[[ Extracted data, beginning ]]

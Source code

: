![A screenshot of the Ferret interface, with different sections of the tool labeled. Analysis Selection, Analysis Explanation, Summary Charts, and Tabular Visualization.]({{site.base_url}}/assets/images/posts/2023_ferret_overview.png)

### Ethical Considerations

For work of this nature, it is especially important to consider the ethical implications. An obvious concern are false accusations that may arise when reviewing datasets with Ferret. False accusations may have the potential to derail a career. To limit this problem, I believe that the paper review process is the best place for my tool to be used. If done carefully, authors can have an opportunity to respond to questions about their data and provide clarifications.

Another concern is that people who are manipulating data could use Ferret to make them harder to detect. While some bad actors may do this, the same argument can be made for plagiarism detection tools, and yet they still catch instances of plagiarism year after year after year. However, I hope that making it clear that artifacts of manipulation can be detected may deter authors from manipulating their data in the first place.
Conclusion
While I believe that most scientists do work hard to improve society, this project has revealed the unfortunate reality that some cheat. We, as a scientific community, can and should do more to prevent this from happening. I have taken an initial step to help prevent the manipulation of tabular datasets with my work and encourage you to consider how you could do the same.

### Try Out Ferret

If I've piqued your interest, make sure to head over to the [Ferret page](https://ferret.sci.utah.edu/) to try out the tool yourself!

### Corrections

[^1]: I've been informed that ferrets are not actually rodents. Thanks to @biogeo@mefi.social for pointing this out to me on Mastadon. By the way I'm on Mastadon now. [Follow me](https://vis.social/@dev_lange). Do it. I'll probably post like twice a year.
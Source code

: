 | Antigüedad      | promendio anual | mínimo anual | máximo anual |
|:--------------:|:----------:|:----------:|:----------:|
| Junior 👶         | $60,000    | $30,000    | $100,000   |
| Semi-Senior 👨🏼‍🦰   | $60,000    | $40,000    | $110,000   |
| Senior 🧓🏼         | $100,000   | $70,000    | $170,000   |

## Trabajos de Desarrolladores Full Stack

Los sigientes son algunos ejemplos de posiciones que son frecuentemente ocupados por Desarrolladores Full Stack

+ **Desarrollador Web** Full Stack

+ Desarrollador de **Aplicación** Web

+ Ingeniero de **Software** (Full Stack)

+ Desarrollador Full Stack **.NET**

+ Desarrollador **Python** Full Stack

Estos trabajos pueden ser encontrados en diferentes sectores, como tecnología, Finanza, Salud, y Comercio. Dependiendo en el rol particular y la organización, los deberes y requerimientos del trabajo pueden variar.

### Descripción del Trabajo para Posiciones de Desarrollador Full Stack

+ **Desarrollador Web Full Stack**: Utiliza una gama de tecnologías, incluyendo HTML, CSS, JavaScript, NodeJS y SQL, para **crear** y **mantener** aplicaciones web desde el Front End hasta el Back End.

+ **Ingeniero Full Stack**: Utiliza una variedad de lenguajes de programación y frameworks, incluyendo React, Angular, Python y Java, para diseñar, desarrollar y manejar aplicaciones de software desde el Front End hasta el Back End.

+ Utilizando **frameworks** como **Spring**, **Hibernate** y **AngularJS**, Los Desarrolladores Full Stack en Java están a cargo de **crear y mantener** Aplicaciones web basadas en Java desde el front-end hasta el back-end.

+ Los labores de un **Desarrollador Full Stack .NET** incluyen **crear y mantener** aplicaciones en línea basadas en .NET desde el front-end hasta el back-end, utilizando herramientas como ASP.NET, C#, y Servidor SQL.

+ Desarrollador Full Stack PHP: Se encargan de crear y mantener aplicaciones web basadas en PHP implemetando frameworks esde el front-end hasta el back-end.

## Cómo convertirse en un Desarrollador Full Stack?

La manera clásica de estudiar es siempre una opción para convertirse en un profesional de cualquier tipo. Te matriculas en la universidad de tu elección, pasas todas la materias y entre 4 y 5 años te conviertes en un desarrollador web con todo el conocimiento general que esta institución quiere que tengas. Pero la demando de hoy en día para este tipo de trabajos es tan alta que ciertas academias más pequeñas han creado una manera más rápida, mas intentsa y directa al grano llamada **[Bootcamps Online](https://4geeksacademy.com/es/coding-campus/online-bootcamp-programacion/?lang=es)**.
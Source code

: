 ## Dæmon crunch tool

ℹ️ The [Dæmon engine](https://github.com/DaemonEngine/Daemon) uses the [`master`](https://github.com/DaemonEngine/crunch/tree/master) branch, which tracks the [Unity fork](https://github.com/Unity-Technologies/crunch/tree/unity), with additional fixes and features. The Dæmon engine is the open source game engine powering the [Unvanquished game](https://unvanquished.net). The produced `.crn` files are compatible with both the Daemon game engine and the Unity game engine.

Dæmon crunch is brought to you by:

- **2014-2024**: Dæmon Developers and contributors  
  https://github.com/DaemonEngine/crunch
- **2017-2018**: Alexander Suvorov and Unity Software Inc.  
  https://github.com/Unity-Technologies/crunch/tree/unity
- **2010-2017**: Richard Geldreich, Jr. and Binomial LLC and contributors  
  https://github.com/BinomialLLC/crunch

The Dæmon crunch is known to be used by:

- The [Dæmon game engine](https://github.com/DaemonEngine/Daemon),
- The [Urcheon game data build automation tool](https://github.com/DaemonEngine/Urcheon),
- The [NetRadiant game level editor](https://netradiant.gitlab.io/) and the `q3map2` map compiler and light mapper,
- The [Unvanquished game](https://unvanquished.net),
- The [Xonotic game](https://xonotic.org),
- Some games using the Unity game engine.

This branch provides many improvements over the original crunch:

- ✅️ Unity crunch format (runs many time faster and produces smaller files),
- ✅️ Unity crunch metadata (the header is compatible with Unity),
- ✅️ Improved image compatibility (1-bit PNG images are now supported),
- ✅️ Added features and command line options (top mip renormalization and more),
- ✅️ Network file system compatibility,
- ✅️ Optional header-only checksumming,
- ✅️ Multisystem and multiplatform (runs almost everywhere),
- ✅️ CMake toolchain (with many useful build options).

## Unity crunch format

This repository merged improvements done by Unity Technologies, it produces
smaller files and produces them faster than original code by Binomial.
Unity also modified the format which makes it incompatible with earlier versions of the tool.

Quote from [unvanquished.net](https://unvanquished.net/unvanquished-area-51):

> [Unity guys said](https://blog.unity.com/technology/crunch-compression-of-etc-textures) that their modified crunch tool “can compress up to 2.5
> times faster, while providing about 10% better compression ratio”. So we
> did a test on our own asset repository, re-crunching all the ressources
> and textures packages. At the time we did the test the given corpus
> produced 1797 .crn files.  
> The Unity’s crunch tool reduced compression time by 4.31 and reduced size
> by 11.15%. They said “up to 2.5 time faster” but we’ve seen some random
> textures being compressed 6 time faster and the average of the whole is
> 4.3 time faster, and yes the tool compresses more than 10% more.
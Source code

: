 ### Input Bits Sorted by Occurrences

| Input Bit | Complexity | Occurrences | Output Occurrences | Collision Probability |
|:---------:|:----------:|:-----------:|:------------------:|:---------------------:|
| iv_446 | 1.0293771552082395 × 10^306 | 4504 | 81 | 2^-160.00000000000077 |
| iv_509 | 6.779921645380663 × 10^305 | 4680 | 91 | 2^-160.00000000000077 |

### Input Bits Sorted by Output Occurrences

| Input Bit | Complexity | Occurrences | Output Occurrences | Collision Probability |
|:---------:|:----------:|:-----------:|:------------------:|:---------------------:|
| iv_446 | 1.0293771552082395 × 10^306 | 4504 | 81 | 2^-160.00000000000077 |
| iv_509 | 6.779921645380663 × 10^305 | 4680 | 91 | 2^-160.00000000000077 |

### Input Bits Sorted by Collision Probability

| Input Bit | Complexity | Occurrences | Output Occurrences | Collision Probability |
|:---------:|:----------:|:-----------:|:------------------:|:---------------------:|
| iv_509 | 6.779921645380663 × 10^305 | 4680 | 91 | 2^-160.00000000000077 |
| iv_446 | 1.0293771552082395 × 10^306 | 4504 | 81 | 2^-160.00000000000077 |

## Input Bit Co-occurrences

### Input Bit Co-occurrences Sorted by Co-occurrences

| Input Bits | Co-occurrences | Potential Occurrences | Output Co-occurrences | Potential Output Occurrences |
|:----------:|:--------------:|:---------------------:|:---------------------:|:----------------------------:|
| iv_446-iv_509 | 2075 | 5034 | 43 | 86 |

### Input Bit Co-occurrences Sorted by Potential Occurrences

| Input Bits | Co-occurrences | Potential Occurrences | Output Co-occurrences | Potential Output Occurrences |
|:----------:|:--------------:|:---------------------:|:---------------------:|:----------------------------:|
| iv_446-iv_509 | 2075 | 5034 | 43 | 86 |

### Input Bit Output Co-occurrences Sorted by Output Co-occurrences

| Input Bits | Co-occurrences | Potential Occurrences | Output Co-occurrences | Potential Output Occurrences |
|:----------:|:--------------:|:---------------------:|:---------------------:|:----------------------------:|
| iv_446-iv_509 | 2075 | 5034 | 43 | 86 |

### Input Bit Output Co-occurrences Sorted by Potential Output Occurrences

[[ Extracted data, end ]]

## Work to be completed
Your answer must consist only of the lines from the start of the records above through the line with "For work of", each retyped exactly.

## Response
Source code

:![A screenshot of the Ferret interface, with different sections of the tool labeled. Analysis Selection, Analysis Explanation, Summary Charts, and Tabular Visualization.]({{site.base_url}}/assets/images/posts/2023_ferret_overview.png)

### Ethical Considerations

For work of this nature, it is especially important to consider the ethical implications. An obvious concern are false accusations that may arise when reviewing datasets with Ferret. False accusations may have the potential to derail a career. To limit this problem, I believe that the paper review process is the best place for my tool to be used. If done carefully, authors can have an opportunity to respond to questions about their data and provide clarifications.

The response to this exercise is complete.